Researchers at Washington University School of Medicine in St. Louis developed the test to detect early brain changes such as memory loss and confusion. The blood test is able to measure levels of the protein amyloid beta and predict whether it has accumulated in the brain. Amyloid beta builds up in the brain and can be an early indicator of Alzheimer’s.

The test is able to combine blood amyloid levels with two other major Alzheimer’s risk factors and identify a patient’s risk of the disease with 94% accuracy, the study found. It uses a technique called mass spectrometry to measure the amounts of two forms of amyloid beta in the blood: amyloid beta 40 and 42. The ratio of these forms goes down as the amount of amyloid beta deposits in the brain goes up.

The researchers originally struggled to achieve a clinically-accurate test and so incorporated several other Alzheimer’s risk factors to improve the test.  By incorporating age and a genetic variant called APOE4, the team was able to raise the accuracy of the test to 94%.

The researchers originally included gender as well but found it did not significantly affect the test’s analysis.

The blood test could help bring new drugs for Alzheimer’s to market by screening people with early signs of the disease so they can participate in clinical trials. Clinical trials currently struggle to identify participants who have Alzheimer’s brain changes but no cognitive problems.
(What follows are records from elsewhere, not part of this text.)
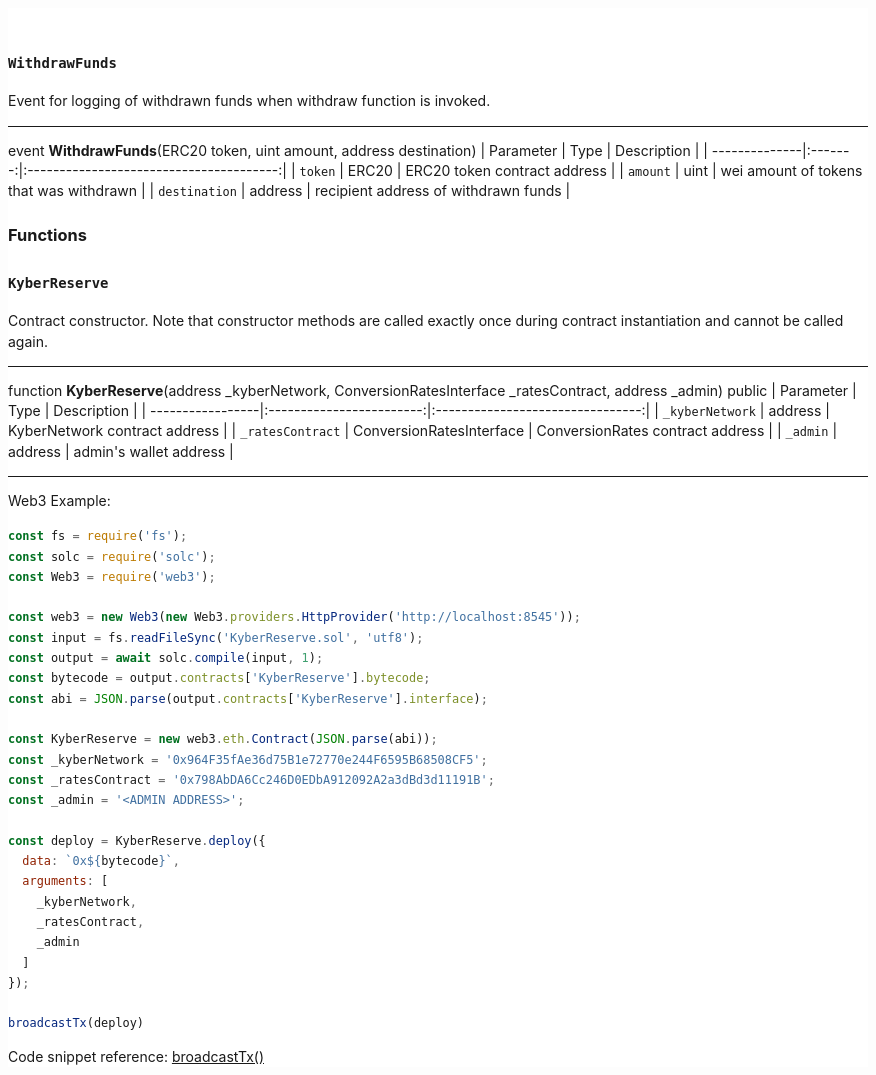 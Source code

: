 <br />

### `WithdrawFunds`
Event for logging of withdrawn funds when withdraw function is invoked.
___
event __WithdrawFunds__(ERC20 token, uint amount, address destination)
| Parameter     | Type    | Description                             |
| --------------|:-------:|:---------------------------------------:|
| `token`       | ERC20   | ERC20 token contract address            |
| `amount`      | uint    | wei amount of tokens that was withdrawn |
| `destination` | address | recipient address of withdrawn funds    |
<br />

### Functions

### `KyberReserve`
Contract constructor. Note that constructor methods are called exactly once during contract instantiation and cannot be called again.
___
function __KyberReserve__(address \_kyberNetwork, ConversionRatesInterface \_ratesContract, address \_admin) public
| Parameter        | Type                     | Description                      |
| -----------------|:------------------------:|:--------------------------------:|
| `_kyberNetwork`  | address                  | KyberNetwork contract address    |
| `_ratesContract` | ConversionRatesInterface | ConversionRates contract address |
| `_admin`         | address                  | admin's wallet address           |
___
Web3 Example:
```js
const fs = require('fs');
const solc = require('solc');
const Web3 = require('web3');

const web3 = new Web3(new Web3.providers.HttpProvider('http://localhost:8545'));
const input = fs.readFileSync('KyberReserve.sol', 'utf8');
const output = await solc.compile(input, 1);
const bytecode = output.contracts['KyberReserve'].bytecode;
const abi = JSON.parse(output.contracts['KyberReserve'].interface);

const KyberReserve = new web3.eth.Contract(JSON.parse(abi));
const _kyberNetwork = '0x964F35fAe36d75B1e72770e244F6595B68508CF5';
const _ratesContract = '0x798AbDA6Cc246D0EDbA912092A2a3dBd3d11191B';
const _admin = '<ADMIN ADDRESS>';

const deploy = KyberReserve.deploy({
  data: `0x${bytecode}`,
  arguments: [
    _kyberNetwork,
    _ratesContract,
    _admin
  ]
});

broadcastTx(deploy)
```
Code snippet reference: [broadcastTx()](appendix-codes.md#broadcasting-tx)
The researchers said that while the test may be available clinically within a few years, its true benefits will be felt by helping bring about new treatments to halt the disease process and forestall dementia.

Importantly, the blood test may be more accurate than PET brain scans, the current gold-standard in detecting the beginnings of amyloid deposition in the brain. PET scans can cost upwards of $4,000 with blood tests costing a few hundred dollars each.

Senior author, Randall J. Bateman said: “If you want to screen an asymptomatic population for a prevention trial, you would have to screen, say, 10,000 people just to get 1,500 or 2,000 that would qualify. Reducing the number of PET scans could enable us to conduct twice as many clinical trials for the same amount of time and money. It’s not the $4,000 per PET scan that we’re worried about. It’s the millions of patients that are suffering while we don’t have a treatment. If we can run these trials faster, that will get us closer to ending this disease.”